INPUT DATA:
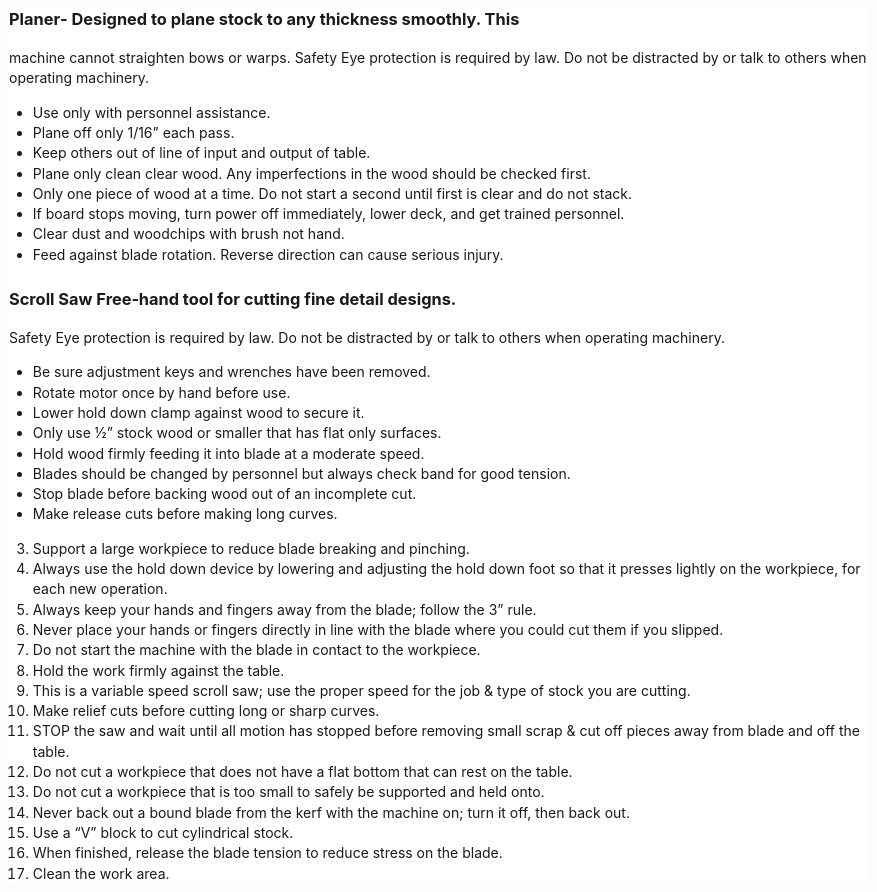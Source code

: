 ### Planer‐ Designed to plane stock to any thickness smoothly.  This
machine cannot straighten bows or warps.
Safety­ Eye protection is required by law.  Do not be distracted by or talk
to others when operating machinery.
* Use only with personnel assistance.
* Plane off only 1/16” each pass.
* Keep others out of line of input and output of table.
* Plane only clean clear wood.  Any imperfections in the wood should be
checked first.
* Only one piece of wood at a time.  Do not start a second until first is clear and
do not stack.
* If board stops moving, turn power off immediately, lower deck, and get
trained personnel.
* Clear dust and woodchips with brush not hand.
* Feed against blade rotation.  Reverse direction can cause serious injury.


### Scroll Saw­ Free‐hand tool for cutting fine detail designs.
Safety­ Eye protection is required by law.  Do not be distracted by or talk
to others when operating machinery.
* Be sure adjustment keys and wrenches have been removed.
* Rotate motor once by hand before use.
* Lower hold down clamp against wood to secure it.
* Only use ½” stock wood or smaller that has flat only surfaces.
* Hold wood firmly feeding it into blade at a moderate speed.
* Blades should be changed by personnel but always check band for good
tension.
* Stop blade before backing wood out of an incomplete cut.
* Make release cuts before making long curves.

3. Support a large workpiece to reduce blade breaking and pinching.
4. Always use the hold down device by lowering and adjusting the hold down foot so that
it presses lightly on the workpiece, for each new operation.
5. Always keep your hands and fingers away from the blade; follow the 3” rule.
6. Never place your hands or fingers directly in line with the blade where you could cut
them if you slipped.
7. Do not start the machine with the blade in contact to the workpiece.
8. Hold the work firmly against the table.
9. This is a variable speed scroll saw; use the proper speed for the job & type of stock you
are cutting.
10. Make relief cuts before cutting long or sharp curves.
11. STOP the saw and wait until all motion has stopped before removing small scrap &
cut off pieces away from blade and off the table.
12. Do not cut a workpiece that does not have a flat bottom that can rest on the table.
13. Do not cut a workpiece that is too small to safely be supported and held onto.
14. Never back out a bound blade from the kerf with the machine on; turn it off, then
back out.
15. Use a “V” block to cut cylindrical stock.
16. When finished, release the blade tension to reduce stress on the blade.
17. Clean the work area.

WHAT NEEDS TO BE DONE: When the word "your" turns up on a line of the material above, copy that line.

REPLY:
5. Always keep your hands and fingers away from the blade; follow the 3” rule.
6. Never place your hands or fingers directly in line with the blade where you could cut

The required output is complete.